No serious fan of the tall building should be without Johann Eisele and Ellen Kloft’s High-Rise Manual: Typology and Design, Construction, and Technology (Basel and Boston: Birkhäuser, 2003). In clear essays targeting non-specialists, this book lays out the hard, fascinating facts of skyscraper design from geotechnics and structural dynamics to the effects of wind.


“Europe’s Original Sin”
Randy Boyagoda
pp. 76-79

Notable among recent entries in the field of postwar European history is Krushchev’s Cold War: The Inside Story of an American Adversary (New York: W.W. Norton, 2006). Aleksandr Fursenko and Timothy Naftali have taken advantage of new access to documents from the Politburo and from Soviet intelligence services to paint the most comprehensive portrait yet of the Soviet leadership—of Krushchev and the inner circle of Soviet government and of the way the state functioned in the late ’50s and early ’60s.

New Yorker
editor David Remnick served as Moscow correspondent for the Washington Post between 1988 and 1991. His Pulitzer Prize-winning Lenin’s Tomb: The Last Days of the Soviet Empire (New York: Vintage Books, 1994) is also notable, an exercise in portraiture more than in history. Remnick was stationed in the Soviet capital as the totalitarian state was seized in its death throes, and he interviewed and observed most of the pivotal players in the transformation of the USSR. Remnick’s account of the effects of glasnost and perestroika policies, and the actors who realized them, is remarkable.

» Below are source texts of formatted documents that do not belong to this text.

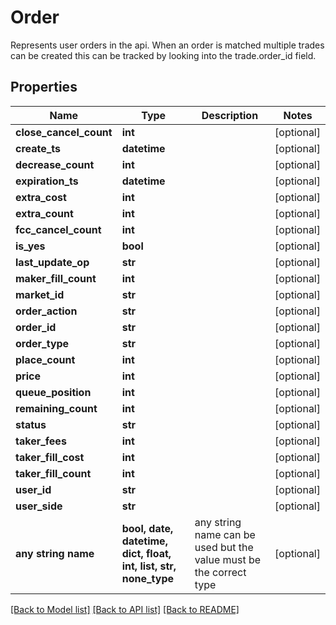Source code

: # Order

Represents user orders in the api.  When an order is matched multiple trades can be created this can be tracked by looking into the trade.order_id field.

## Properties
Name | Type | Description | Notes
------------ | ------------- | ------------- | -------------
**close_cancel_count** | **int** |  | [optional] 
**create_ts** | **datetime** |  | [optional] 
**decrease_count** | **int** |  | [optional] 
**expiration_ts** | **datetime** |  | [optional] 
**extra_cost** | **int** |  | [optional] 
**extra_count** | **int** |  | [optional] 
**fcc_cancel_count** | **int** |  | [optional] 
**is_yes** | **bool** |  | [optional] 
**last_update_op** | **str** |  | [optional] 
**maker_fill_count** | **int** |  | [optional] 
**market_id** | **str** |  | [optional] 
**order_action** | **str** |  | [optional] 
**order_id** | **str** |  | [optional] 
**order_type** | **str** |  | [optional] 
**place_count** | **int** |  | [optional] 
**price** | **int** |  | [optional] 
**queue_position** | **int** |  | [optional] 
**remaining_count** | **int** |  | [optional] 
**status** | **str** |  | [optional] 
**taker_fees** | **int** |  | [optional] 
**taker_fill_cost** | **int** |  | [optional] 
**taker_fill_count** | **int** |  | [optional] 
**user_id** | **str** |  | [optional] 
**user_side** | **str** |  | [optional] 
**any string name** | **bool, date, datetime, dict, float, int, list, str, none_type** | any string name can be used but the value must be the correct type | [optional]

[[Back to Model list]](../README.md#documentation-for-models) [[Back to API list]](../README.md#documentation-for-api-endpoints) [[Back to README]](../README.md)


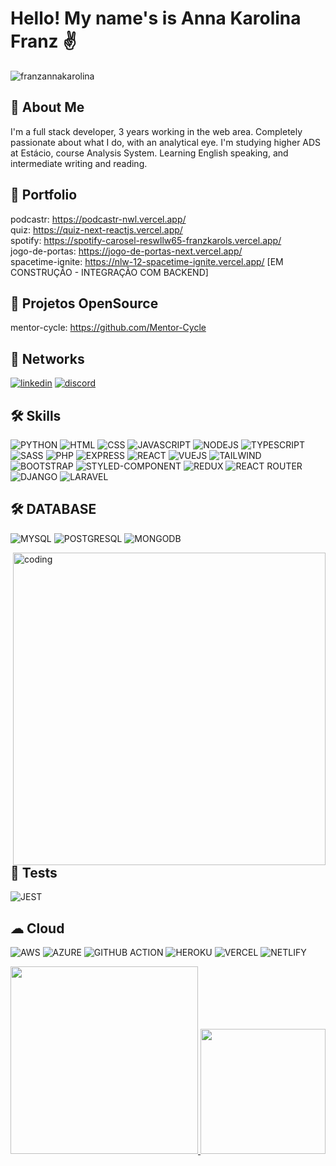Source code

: # Hello! My name's is Anna Karolina Franz ✌️

<p align="left"> <img src="https://komarev.com/ghpvc/?username=franzannakarolina&label=Profile%20views&color=0e75b6&style=flat" alt="franzannakarolina" /> </p>

## 🚀 About Me
I'm a full stack developer, 3 years working in the web area. Completely passionate about what I do, with an analytical eye. I'm studying higher ADS at Estácio, course Analysis System. Learning English speaking, and intermediate writing and reading.

## 🔗 Portfolio
podcastr: https://podcastr-nwl.vercel.app/ </br>
quiz: https://quiz-next-reactjs.vercel.app/ </br>
spotify: https://spotify-carosel-reswllw65-franzkarols.vercel.app/ </br>
jogo-de-portas: https://jogo-de-portas-next.vercel.app/ </br>
spacetime-ignite: https://nlw-12-spacetime-ignite.vercel.app/ [EM CONSTRUÇÃO - INTEGRAÇÃO COM BACKEND]

## 🔗 Projetos OpenSource
mentor-cycle: https://github.com/Mentor-Cycle

## 🔗 Networks
[![linkedin](https://img.shields.io/badge/linkedin-0A66C2?style=for-the-badge&logo=linkedin&logoColor=white)](https://www.linkedin.com/in/anna-karolina-franz-b72242218/)
[![discord](https://img.shields.io/badge/Discord-7289DA?style=for-the-badge&logo=discord&logoColor=white)](https://discord.com/channels/iannaf#6220)

## 🛠 Skills
![PYTHON](https://img.shields.io/badge/Python-3776AB?style=for-the-badge&logo=python&logoColor=white)
![HTML](https://img.shields.io/badge/HTML-239120?style=for-the-badge&logo=html5&logoColor=white)
![CSS](https://img.shields.io/badge/CSS-239120?&style=for-the-badge&logo=css3&logoColor=white)
![JAVASCRIPT](https://img.shields.io/badge/JavaScript-F7DF1E?style=for-the-badge&logo=javascript&logoColor=black)
![NODEJS](https://img.shields.io/badge/Node.js-43853D?style=for-the-badge&logo=node.js&logoColor=white)
![TYPESCRIPT](https://img.shields.io/badge/TypeScript-007ACC?style=for-the-badge&logo=typescript&logoColor=white)
![SASS](https://img.shields.io/badge/Sass-CC6699?style=for-the-badge&logo=sass&logoColor=white)
![PHP](https://img.shields.io/badge/PHP-777BB4?style=for-the-badge&logo=php&logoColor=white)
![EXPRESS](https://img.shields.io/badge/Express.js-404D59?style=for-the-badge)
![REACT](https://img.shields.io/badge/React-20232A?style=for-the-badge&logo=react&logoColor=61DAFB)
![VUEJS](https://img.shields.io/badge/Vue.js-35495E?style=for-the-badge&logo=vue.js&logoColor=4FC08D)
![TAILWIND](https://img.shields.io/badge/Tailwind_CSS-38B2AC?style=for-the-badge&logo=tailwind-css&logoColor=white)
![BOOTSTRAP](https://img.shields.io/badge/Bootstrap-563D7C?style=for-the-badge&logo=bootstrap&logoColor=white)
![STYLED-COMPONENT](https://img.shields.io/badge/styled--components-DB7093?style=for-the-badge&logo=styled-components&logoColor=white)
![REDUX](https://img.shields.io/badge/Redux-593D88?style=for-the-badge&logo=redux&logoColor=white)
![REACT ROUTER](https://img.shields.io/badge/React_Router-CA4245?style=for-the-badge&logo=react-router&logoColor=white)
![DJANGO](https://img.shields.io/badge/Django-092E20?style=for-the-badge&logo=django&logoColor=white)
![LARAVEL](https://img.shields.io/badge/Laravel-FF2D20?style=for-the-badge&logo=laravel&logoColor=white)

## 🛠 DATABASE
![MYSQL](https://img.shields.io/badge/MySQL-00000F?style=for-the-badge&logo=mysql&logoColor=white)
![POSTGRESQL](https://img.shields.io/badge/PostgreSQL-316192?style=for-the-badge&logo=postgresql&logoColor=white)
![MONGODB](https://img.shields.io/badge/MongoDB-4EA94B?style=for-the-badge&logo=mongodb&logoColor=white)

<!-- <img width="400" align="right" alt="coding" src="https://www.lambdatest.com/resources/images/news24.gif"> -->
<img width="500" align="right" alt="coding" src="https://images3.alphacoders.com/130/1309219.jpg">

## 🔔 Tests
![JEST](https://img.shields.io/badge/Jest-323330?style=for-the-badge&logo=Jest&logoColor=white)

## ☁ Cloud
![AWS](https://img.shields.io/badge/Amazon_AWS-FF9900?style=for-the-badge&logo=amazonaws&logoColor=white)
![AZURE](https://img.shields.io/badge/Azure_DevOps-0078D7?style=for-the-badge&logo=azure-devops&logoColor=white)
![GITHUB ACTION](https://img.shields.io/badge/GitHub_Actions-2088FF?style=for-the-badge&logo=github-actions&logoColor=white)
![HEROKU](https://img.shields.io/badge/Heroku-430098?style=for-the-badge&logo=heroku&logoColor=white)
![VERCEL](https://img.shields.io/badge/Vercel-000000?style=for-the-badge&logo=vercel&logoColor=white)
![NETLIFY](https://img.shields.io/badge/Netlify-00C7B7?style=for-the-badge&logo=netlify&logoColor=white)


<div>
<a href="https://github.com/iannak">
<img height="300px" src="https://github-readme-stats.vercel.app/api/top-langs/?username=anuraghazra&layout=donut-vertical&theme=radical"/>
<img height="200px" src="https://github-readme-stats.vercel.app/api?username=anuraghazra&show_icons=true&theme=radical"/>
</div>
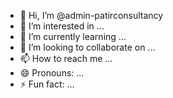 - 👋 Hi, I’m @admin-patirconsultancy
- 👀 I’m interested in ...
- 🌱 I’m currently learning ...
- 💞️ I’m looking to collaborate on ...
- 📫 How to reach me ...
- 😄 Pronouns: ...
- ⚡ Fun fact: ...

<!---
admin-patirconsultancy/admin-patirconsultancy is a ✨ special ✨ repository because its `README.md` (this file) appears on your GitHub profile.
You can click the Preview link to take a look at your changes.
--->
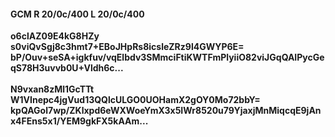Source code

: #### GCM R 20/0c/400 L 20/0c/400
**o6clAZ09E4kG8HZy**<br/>**s0viQvSgj8c3hmt7+EBoJHpRs8icsleZRz9l4GWYP6E=**<br/>**bP/Ouv+seSA+igkfuv/vqElbdv3SMmciFtiKWTFmPlyiiO82viJGqQAIPycGeqS78H3uvvb0U+Vldh6c...**<br/><br/>
**N9vxan8zMl1GcTTt**<br/>**W1VInepc4jgVud13QQlcULGO0UOHamX2gOY0Mo72bbY=**<br/>**kpQAGol7wp/ZKlxpd6eWXWoeYmX3x5IWr8520u79YjaxjMnMiqcqE9jAnx4FEns5x1/YEM9gkFX5kAAm...**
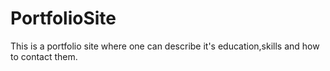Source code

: # PortfolioSite
This is a portfolio site where one can describe it's education,skills and how to contact them.
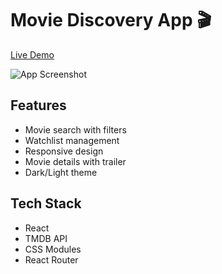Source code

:# Movie Discovery App 🎬

[Live Demo](https://your-deployment-link.com)

![App Screenshot](./screenshots/main.png)

## Features
- Movie search with filters
- Watchlist management
- Responsive design
- Movie details with trailer
- Dark/Light theme

## Tech Stack
- React
- TMDB API
- CSS Modules
- React Router

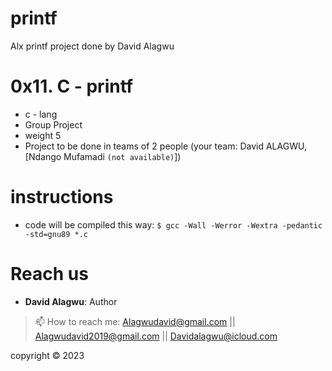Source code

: # printf
Alx printf project done by David Alagwu

# 0x11. C - printf
- c - lang
- Group Project
- weight 5
- Project to be done in teams of 2 people (your team: David ALAGWU, [Ndango Mufamadi `(not available)`])

# instructions
+ code will be compiled this way: `$ gcc -Wall -Werror -Wextra -pedantic -std=gnu89 *.c`

# Reach us
- **David Alagwu**: Author
> 📫 How to reach me: Alagwudavid@gmail.com || Alagwudavid2019@gmail.com || Davidalagwu@icloud.com

copyright :copyright: 2023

Europe Central is just one of many remarkable works by William T. Vollmann. Like Joyce Carol Oates or Robert Pollard, he is so prolific an artist that it’s hard to know where in his catalogue to begin. Expelled From Eden: A William T. Vollmann Reader (New York: Thunder’s Mouth Press, 2004) excerpts his novels, his journalism, his poetry, and his correspondence to offer a sketch of one of America’s most formidable contemporary authors.

Finally, as Randy Boyagoda points out, Tony Judt and John Lewis Gaddis take different approaches in their assessments of the Cold War. Judt took exception to Gaddis’ work in “A Story Still to be Told,” a lengthy essay published by the New York Review of Books in March 2006. Handbags at twenty paces, gentlemen?